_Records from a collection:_
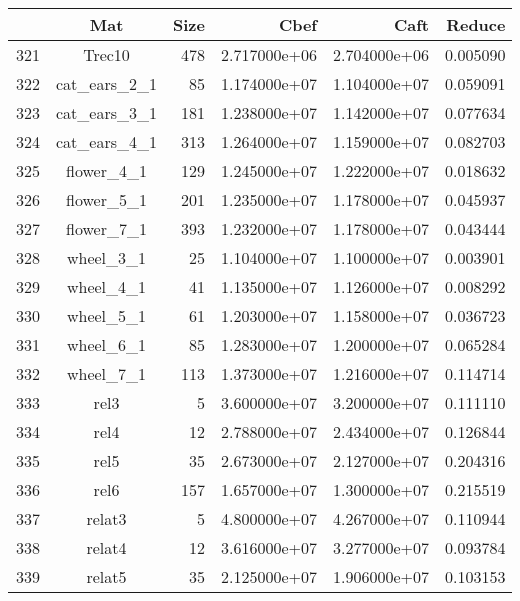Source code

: \documentclass[8pt]{report}
\begin{document}
	\begin{table*}
	\center
		\begin{tabular}{|l|c|r|r|r|r|}
\toprule
{} &                      Mat &  Size &          Cbef &          Caft &    Reduce \\
\midrule
321 &                   Trec10 &   478 &  2.717000e+06 &  2.704000e+06 &  0.005090 \\
322 &             cat\_ears\_2\_1 &    85 &  1.174000e+07 &  1.104000e+07 &  0.059091 \\
323 &             cat\_ears\_3\_1 &   181 &  1.238000e+07 &  1.142000e+07 &  0.077634 \\
324 &             cat\_ears\_4\_1 &   313 &  1.264000e+07 &  1.159000e+07 &  0.082703 \\
325 &               flower\_4\_1 &   129 &  1.245000e+07 &  1.222000e+07 &  0.018632 \\
326 &               flower\_5\_1 &   201 &  1.235000e+07 &  1.178000e+07 &  0.045937 \\
327 &               flower\_7\_1 &   393 &  1.232000e+07 &  1.178000e+07 &  0.043444 \\
328 &                wheel\_3\_1 &    25 &  1.104000e+07 &  1.100000e+07 &  0.003901 \\
329 &                wheel\_4\_1 &    41 &  1.135000e+07 &  1.126000e+07 &  0.008292 \\
330 &                wheel\_5\_1 &    61 &  1.203000e+07 &  1.158000e+07 &  0.036723 \\
331 &                wheel\_6\_1 &    85 &  1.283000e+07 &  1.200000e+07 &  0.065284 \\
332 &                wheel\_7\_1 &   113 &  1.373000e+07 &  1.216000e+07 &  0.114714 \\
333 &                     rel3 &     5 &  3.600000e+07 &  3.200000e+07 &  0.111110 \\
334 &                     rel4 &    12 &  2.788000e+07 &  2.434000e+07 &  0.126844 \\
335 &                     rel5 &    35 &  2.673000e+07 &  2.127000e+07 &  0.204316 \\
336 &                     rel6 &   157 &  1.657000e+07 &  1.300000e+07 &  0.215519 \\
337 &                   relat3 &     5 &  4.800000e+07 &  4.267000e+07 &  0.110944 \\
338 &                   relat4 &    12 &  3.616000e+07 &  3.277000e+07 &  0.093784 \\
339 &                   relat5 &    35 &  2.125000e+07 &  1.906000e+07 &  0.103153 \\

\end{tabular}
\end{table*}
\end{document}
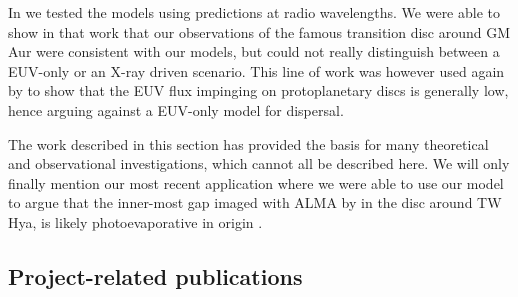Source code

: \documentclass[10pt,fleqn,twoside]{article}
\begin{document}
In 
\citet{2013MNRAS.434.3378O}
we tested the models using
predictions at radio wavelengths. We were able to show in that work that our
observations of the famous transition disc around GM Aur were
consistent with our models, but could not really distinguish between
a EUV-only or an X-ray driven scenario. This line of work was however
used again by 
\citet{2014ApJ...795....1P}
to show that the EUV flux
impinging on protoplanetary discs is generally low, hence arguing
against a EUV-only model for dispersal. 

The work described in this section has provided the basis for many theoretical
and observational investigations, which cannot all be described
here. We will only finally mention our most recent application where
we were able to use our model to argue that the inner-most gap imaged
with ALMA by 
\citet{2016ApJ...820L..40A}
in the disc around TW Hya, is
likely photoevaporative in origin 
\citep{2017MNRAS.464L..95E}.


\subsection{Project-related publications}


\end{document}
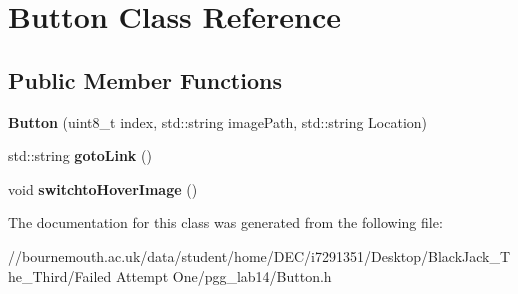 \hypertarget{class_button}{\section{Button Class Reference}
\label{class_button}
}
\subsection*{Public Member Functions}
\begin{DoxyCompactItemize}
\item 
\hypertarget{class_button_a3bfb5212895af8867d27d0d0498f4ba6}{{\bfseries Button} (uint8\+\_\+t index, std\+::string image\+Path, std\+::string Location)}\label{class_button_a3bfb5212895af8867d27d0d0498f4ba6}

\item 
\hypertarget{class_button_a506577042744845dca4d7318e5bf1275}{std\+::string {\bfseries goto\+Link} ()}\label{class_button_a506577042744845dca4d7318e5bf1275}

\item 
\hypertarget{class_button_a4eea3d0dae20dd26292edd36c1af35a2}{void {\bfseries switchto\+Hover\+Image} ()}\label{class_button_a4eea3d0dae20dd26292edd36c1af35a2}

\end{DoxyCompactItemize}


The documentation for this class was generated from the following file\+:\begin{DoxyCompactItemize}
\item 
//bournemouth.\+ac.\+uk/data/student/home/\+D\+E\+C/i7291351/\+Desktop/\+Black\+Jack\+\_\+\+The\+\_\+\+Third/\+Failed Attempt One/pgg\+\_\+lab14/Button.\+h\end{DoxyCompactItemize}
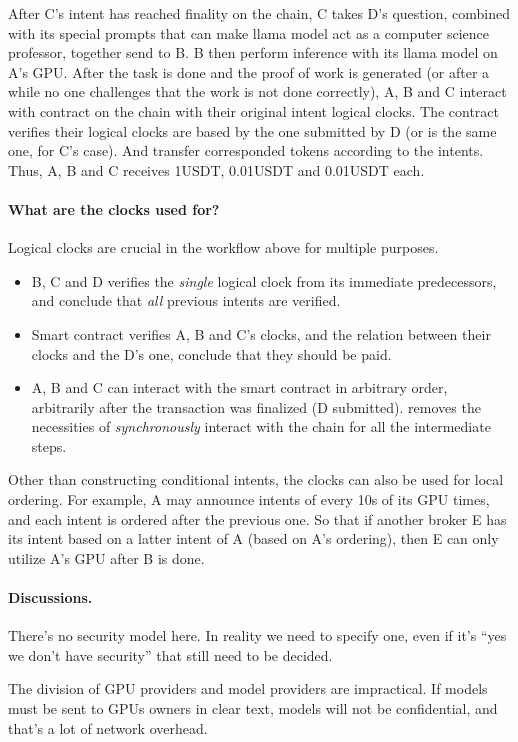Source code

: After C's intent has reached finality on the chain, C takes D's question, combined with its special prompts that can make llama model act as a computer science professor, together send to B.
B then perform inference with its llama model on A's GPU.
After the task is done and the proof of work is generated (or after a while no one challenges that the work is not done correctly), A, B and C interact with \sys contract on the chain with their original intent logical clocks.
The contract verifies their logical clocks are based by the one submitted by D (or is the same one, for C's case).
And transfer corresponded tokens according to the intents.
Thus, A, B and C receives 1USDT, 0.01USDT and 0.01USDT each.

\paragraph{What are the clocks used for?}
Logical clocks are crucial in the workflow above for multiple purposes.
\begin{itemize}
    \item B, C and D verifies the \emph{single} logical clock from its immediate predecessors, and conclude that \emph{all} previous intents are verified.
    \item Smart contract verifies A, B and C's clocks, and the relation between their clocks and the D's one, conclude that they should be paid.
    \item A, B and C can interact with the smart contract in arbitrary order, arbitrarily after the transaction was finalized (\ie D submitted).
    \sys removes the necessities of \emph{synchronously} interact with the chain for all the intermediate steps.
\end{itemize}

Other than constructing conditional intents, the clocks can also be used for local ordering.
For example, A may announce intents of every 10s of its GPU times, and each intent is ordered after the previous one.
So that if another broker E has its intent based on a latter intent of A (based on A's ordering), then E can only utilize A's GPU after B is done.

\paragraph{Discussions.}
There's no security model here.
In reality we need to specify one, even if it's ``yes we don't have security'' that still need to be decided.

The division of GPU providers and model providers are impractical.
If models must be sent to GPUs owners in clear text, models will not be confidential, and that's a lot of network overhead.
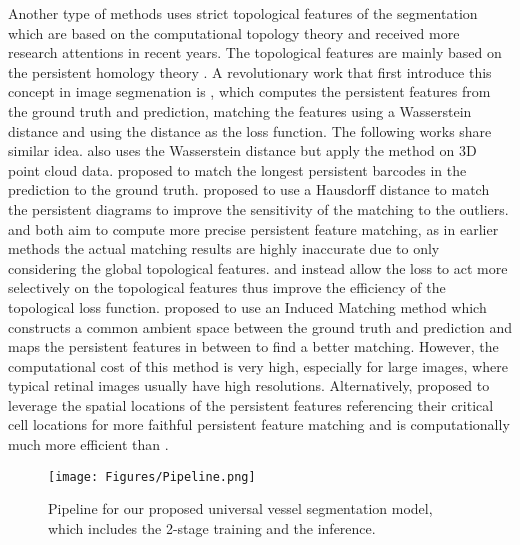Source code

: Another type of methods uses strict topological features of the segmentation which are based on the computational topology theory and received more research attentions in recent years. The topological features are mainly based on the persistent homology theory \cite{Topo-WTLoss, Topo-WTLoss3D, Topo-CMR,  Topo-TPAMI, Topo-TCLoss, Topo-MLLoss, Topo-BMLoss, Topo-SATLoss}. A revolutionary work that first introduce this concept in image segmenation is \cite{Topo-WTLoss}, which computes the persistent features from the ground truth and prediction, matching the features using a Wasserstein distance \cite{Topo-Wassersteinforpersistence} and using the distance as the loss function. The following works share similar idea. \cite{Topo-WTLoss3D} also uses the Wasserstein distance but apply the method on 3D point cloud data. \cite{Topo-MLLoss} proposed to match the longest persistent barcodes in the prediction to the ground truth. \cite{Topo-TCLoss} proposed to use a Hausdorff distance \cite{Topo-Hausdorff_distance} to match the persistent diagrams to improve the sensitivity of the matching to the outliers. \cite{Topo-SATLoss} and \cite{Topo-BMLoss} both aim to compute more precise persistent feature matching, as in earlier methods the actual matching results are highly inaccurate due to only considering the global topological features. \cite{Topo-SATLoss} and \cite{Topo-BMLoss} instead allow the loss to act more selectively on the topological features thus improve the efficiency of the topological loss function. \cite{Topo-BMLoss} proposed to use an Induced Matching \cite{Topo-Induced_matching} method which constructs a common ambient space between the ground truth and prediction and maps the persistent features in between to find a better matching. However, the computational cost of this method is very high, especially for large images, where typical retinal images usually have high resolutions. Alternatively, \cite{Topo-SATLoss} proposed to leverage the spatial locations of the persistent features referencing their critical cell locations for more faithful persistent feature matching and is computationally much more efficient than \cite{Topo-BMLoss}.

\begin{figure*}[ht]
\centering
\texttt{[image: Figures/Pipeline.png]}
\vspace{-0.7cm}
\caption{Pipeline for our proposed universal vessel segmentation model, which includes the 2-stage training and the inference.}
\label{fig:pipeline}
\vspace{-0.6cm}
\end{figure*}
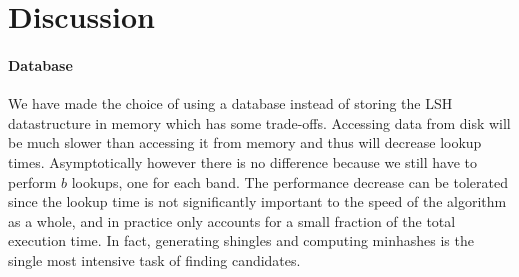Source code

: \section{Discussion}


\paragraph{Database}
We have made the choice of using a database instead of storing the LSH datastructure in memory which has some trade-offs. Accessing data from disk will be much slower than accessing it from memory and thus will decrease lookup times. Asymptotically however there is no difference because we still have to perform $b$ lookups, one for each band. The performance decrease can be tolerated since the lookup time is not significantly important to the speed of the algorithm as a whole, and in practice only accounts for a small fraction of the total execution time. In fact, generating shingles and computing minhashes is the single most intensive task of finding candidates.





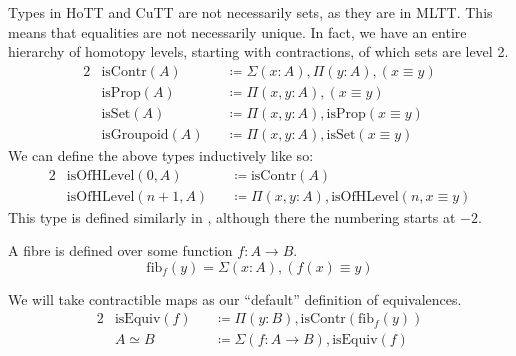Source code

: \begin{romdefinition} \label{homotopy-types}
  Types in HoTT and CuTT are not necessarily sets, as they are in MLTT.
  This means that equalities are not necessarily unique.
  In fact, we have an entire hierarchy of homotopy levels, starting with
  contractions, of which sets are level 2.
  \begin{alignat}{2}
    &\text{isContr}(A)    &&\coloneqq \Sigma(x : A) , \Pi(y : A) , (x \equiv y) \\
    &\text{isProp}(A)     &&\coloneqq \Pi(x, y : A) , (x \equiv y) \\
    &\text{isSet}(A)      &&\coloneqq \Pi(x, y : A) , \text{isProp}(x \equiv y) \\
    &\text{isGroupoid}(A) &&\coloneqq \Pi(x, y : A) , \text{isSet}(x \equiv y)
  \end{alignat}
  We can define the above types inductively like so:
  \begin{alignat}{2}
    &\text{isOfHLevel}(0 , A)   &&\coloneqq \text{isContr}(A) \\
    &\text{isOfHLevel}(n+1 , A) &&\coloneqq \Pi(x , y : A) , \text{isOfHLevel}(n , x \equiv y)
  \end{alignat}
  This type is defined similarly in \cite[definition 7.1.1]{hottbook}, although
  there the numbering starts at \(-2\).
\end{romdefinition}
\begin{romdefinition}[Fibres] \label{fibres}
  A fibre \cite[definition 4.2.4]{hottbook} is defined over some function \(f :
  A \rightarrow B\).
  \begin{equation}
    \text{fib}_f(y) = \Sigma(x : A) , (f (x) \equiv y)
  \end{equation}
\end{romdefinition}
\begin{romdefinition}[Equivalences] \label{equivalences}
  We will take contractible maps \cite[definition 4.4.1]{hottbook} as our
  ``default'' definition of equivalences.
  \begin{alignat}{2}
    &\text{isEquiv}(f) &&\coloneqq \Pi(y : B) , \text{isContr}(\text{fib}_f(y)) \label{is-equiv-def} \\
    &A \simeq B        &&\coloneqq \Sigma(f : A \rightarrow B) , \text{isEquiv}(f)
  \end{alignat}
\end{romdefinition}
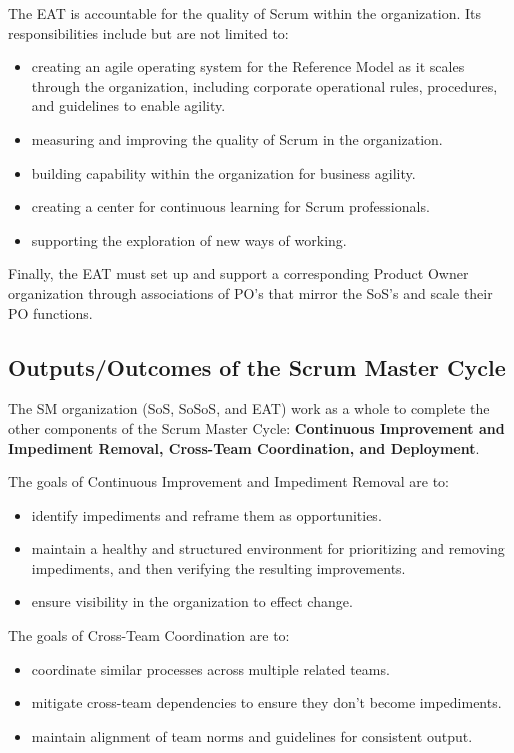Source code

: \documentclass[12pt,a4paper,parskip=full]{scrartcl}
\begin{document}
The EAT is accountable for the quality of Scrum within the organization.
Its responsibilities include but are not limited to:
\begin{itemize}
\item creating an agile operating system for the Reference Model as it
scales through the organization, including corporate operational rules,
procedures, and guidelines to enable agility.
\item measuring and improving the quality of Scrum in the organization.
\item building capability within the organization for business agility.
\item creating a center for continuous learning for Scrum professionals.
\item supporting the exploration of new ways of working.
\end{itemize}
Finally, the EAT must set up and support a corresponding Product Owner
organization through associations of PO's that mirror the SoS's and scale
their PO functions.

\subsection{Outputs/Outcomes of the Scrum Master Cycle}
The SM organization (SoS, SoSoS, and EAT) work as a whole to complete the
other components of the Scrum Master Cycle: \textbf{Continuous Improvement
and Impediment Removal, Cross-Team Coordination, and Deployment}.

The goals of Continuous Improvement and Impediment Removal are to:
\begin{itemize}
\item identify impediments and reframe them as opportunities.
\item maintain a healthy and structured environment for prioritizing and
removing impediments, and then verifying the resulting improvements.
\item ensure visibility in the organization to effect change.
\end{itemize}
The goals of Cross-Team Coordination are to:
\begin{itemize}
\item coordinate similar processes across multiple related teams.
\item mitigate cross-team dependencies to ensure they don't become
impediments.
\item maintain alignment of team norms and guidelines for consistent output.
\end{itemize}
\end{document}
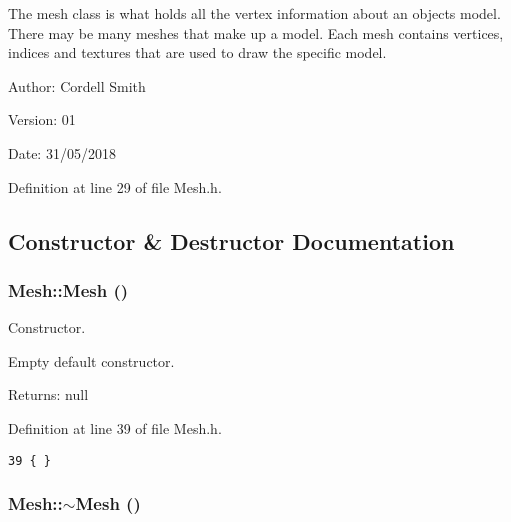The mesh class is what holds all the vertex information about an objects model. There may be many meshes that make up a model. Each mesh contains vertices, indices and textures that are used to draw the specific model.

\begin{Desc}
\item[Author:]Cordell Smith \end{Desc}
\begin{Desc}
\item[Version:]01 \end{Desc}
\begin{Desc}
\item[Date:]31/05/2018 \end{Desc}


Definition at line 29 of file Mesh.h.

\subsection{Constructor \& Destructor Documentation}
\hypertarget{class_mesh_2af137f1571af89172b9c102302c416b}{
\subsubsection[Mesh]{\setlength{\rightskip}{0pt plus 5cm}Mesh::Mesh ()}}
\label{class_mesh_2af137f1571af89172b9c102302c416b}


Constructor. 

Empty default constructor.

\begin{Desc}
\item[Returns:]null \end{Desc}


Definition at line 39 of file Mesh.h.

\begin{Code}\begin{verbatim}39 { }
\end{verbatim}
\end{Code}


\hypertarget{class_mesh_5efe4da1a4c0971cfb037bd70304c303}{
\subsubsection[$\sim$Mesh]{\setlength{\rightskip}{0pt plus 5cm}Mesh::$\sim$Mesh ()}}
\label{class_mesh_5efe4da1a4c0971cfb037bd70304c303}


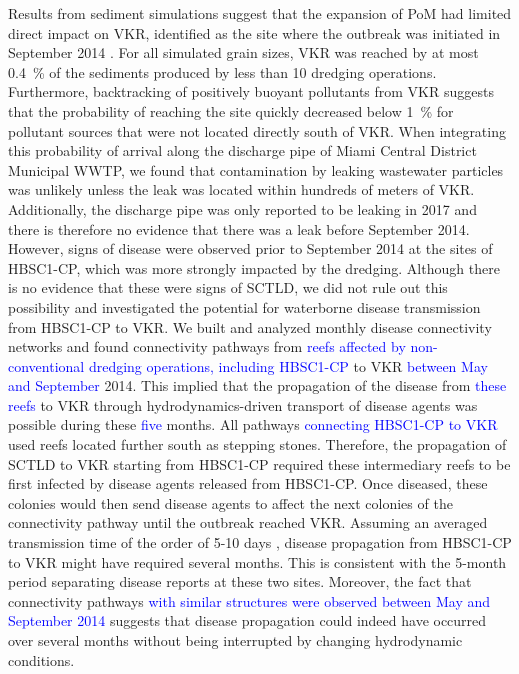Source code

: \documentclass[preprint,12pt,authoryear]{elsarticle}
\newcommand{\modif}[1]{\textcolor{blue}{#1}}
\begin{document}
Results from sediment simulations suggest that the expansion of PoM had limited direct impact on VKR, identified as the site where the outbreak was initiated in September 2014 \citep{precht2016unprecedented}. For all simulated grain sizes, VKR was reached by at most 0.4~\% of the sediments produced by less than 10 dredging operations. Furthermore, backtracking of positively buoyant pollutants from VKR suggests that the probability of reaching the site quickly decreased below 1~\% for pollutant sources that were not located directly south of VKR. When integrating this probability of arrival along the discharge pipe of Miami Central District Municipal WWTP, we found that contamination by leaking wastewater particles was unlikely unless the leak was located within hundreds of meters of VKR. Additionally, the discharge pipe was only reported to be leaking in 2017 \citep{staletovich2017} and there is therefore no evidence that there was a leak before September 2014. However, signs of disease were observed prior to September 2014 at the sites of HBSC1-CP, which was more strongly impacted by the dredging. Although there is no evidence that these were signs of SCTLD, we did not rule out this possibility and investigated the potential for waterborne disease transmission from HBSC1-CP to VKR. We built and analyzed monthly disease connectivity networks and found connectivity pathways from \modif{reefs affected by non-conventional dredging operations, including HBSC1-CP} to VKR \modif{between May and September} 2014. This implied that the propagation of the disease from \modif{these reefs} to VKR through hydrodynamics-driven transport of disease agents was possible during these \modif{five} months. All pathways \modif{connecting HBSC1-CP to VKR}  used reefs located further south as stepping stones. Therefore, the propagation of SCTLD to VKR starting from HBSC1-CP required these intermediary reefs to be first infected by disease agents released from HBSC1-CP. Once diseased, these colonies would then send disease agents to affect the next colonies of the connectivity pathway until the outbreak reached VKR. Assuming an averaged transmission time of the order of 5-10 days \citep{dobbelaere2020coupled}, disease propagation from HBSC1-CP to VKR might have required several months. This is consistent with the 5-month period separating disease reports at these two sites. Moreover, the fact that connectivity pathways \modif{with similar structures were observed between May and September 2014} suggests that disease propagation could indeed have occurred over several months without being interrupted by changing hydrodynamic conditions.
\end{document}
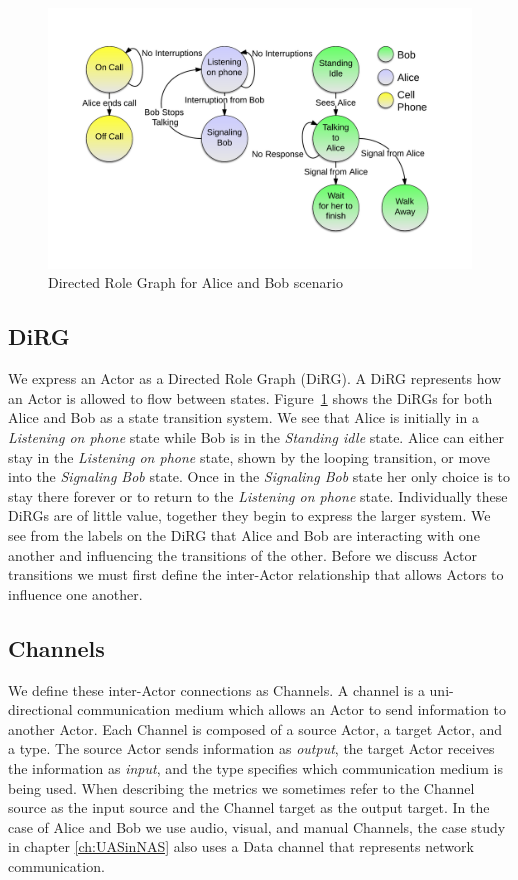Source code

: \begin{figure}[h]
\begin{center}
\includegraphics[width=\textwidth]{ab_dirg.png}
\caption{Directed Role Graph for Alice and Bob scenario}
\label{fig:ab_dirg}
\end{center}
\end{figure}

\subsection{DiRG}
We express an Actor as a Directed Role Graph (DiRG).  A DiRG represents how an Actor is allowed to flow between states.  Figure~\ref{fig:ab_dirg} shows the DiRGs for both Alice and Bob as a state transition system.  We see that Alice is initially in a {\em Listening on phone} state while Bob is in the {\em Standing idle} state.  Alice can either stay in the {\em Listening on phone} state, shown by the looping transition, or move into the {\em Signaling Bob} state.  Once in the {\em Signaling Bob} state her only choice is to stay there forever or to return to the {\em Listening on phone} state.  Individually these DiRGs are of little value, together they begin to express the larger system.  We see from the labels on the DiRG that Alice and Bob are interacting with one another and influencing the transitions of the other.  Before we discuss Actor transitions we must first define the inter-Actor relationship that allows Actors to influence one another.


\subsection{Channels}
We define these inter-Actor connections as Channels.  A channel is a uni-directional communication medium which allows an Actor to send information to another Actor.  Each Channel is composed of a source Actor, a target Actor, and a type.  The source Actor sends information as {\em output}, the target Actor receives the information as {\em input}, and the type specifies which communication medium is being used.  When describing the metrics we sometimes refer to the Channel source as the input source and the Channel target as the output target.  In the case of Alice and Bob we use audio, visual, and manual Channels\cite{wickens2002multiple}, the case study in chapter \ref{ch:UASinNAS} also uses a Data channel that represents network communication.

_Problem statement:_ Your answer should consist of each line of the data above in which the word "isOfHLevel" occurs.

_Task output:_
    &\text{isOfHLevel}(0 , A)   &&\coloneqq \text{isContr}(A) \\
    &\text{isOfHLevel}(n+1 , A) &&\coloneqq \Pi(x , y : A) , \text{isOfHLevel}(n , x \equiv y)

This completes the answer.